— ACTIVITY —
Copy the complete listing word for word, but do not carry over any images.

— EXTRACTED ENTRIES —
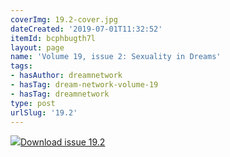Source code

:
 ```yaml
---
coverImg: 19.2-cover.jpg
dateCreated: '2019-07-01T11:32:52'
itemId: bcphbugth7l
layout: page
name: 'Volume 19, issue 2: Sexuality in Dreams'
tags:
- hasAuthor: dreamnetwork
- hasTag: dream-network-volume-19
- hasTag: dreamnetwork
type: post
urlSlug: '19.2'
---
```

<img class="card-journal-img" src="../images/19.2-rect.jpg"/><a href="../files/pdfs/Volume_19/19.2-Dream-Network-Vol-19-No-2.pdf" download="">Download issue 19.2</a>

— EXPECTED OUTPUT —
Source code

:
 ```yaml
---
coverImg: 19.2-cover.jpg
dateCreated: '2019-07-01T11:32:52'
itemId: bcphbugth7l
layout: page
name: 'Volume 19, issue 2: Sexuality in Dreams'
tags:
- hasAuthor: dreamnetwork
- hasTag: dream-network-volume-19
- hasTag: dreamnetwork
type: post
urlSlug: '19.2'
---
```

<img class="card-journal-img" src="../images/19.2-rect.jpg"/><a href="../files/pdfs/Volume_19/19.2-Dream-Network-Vol-19-No-2.pdf" download="">Download issue 19.2</a>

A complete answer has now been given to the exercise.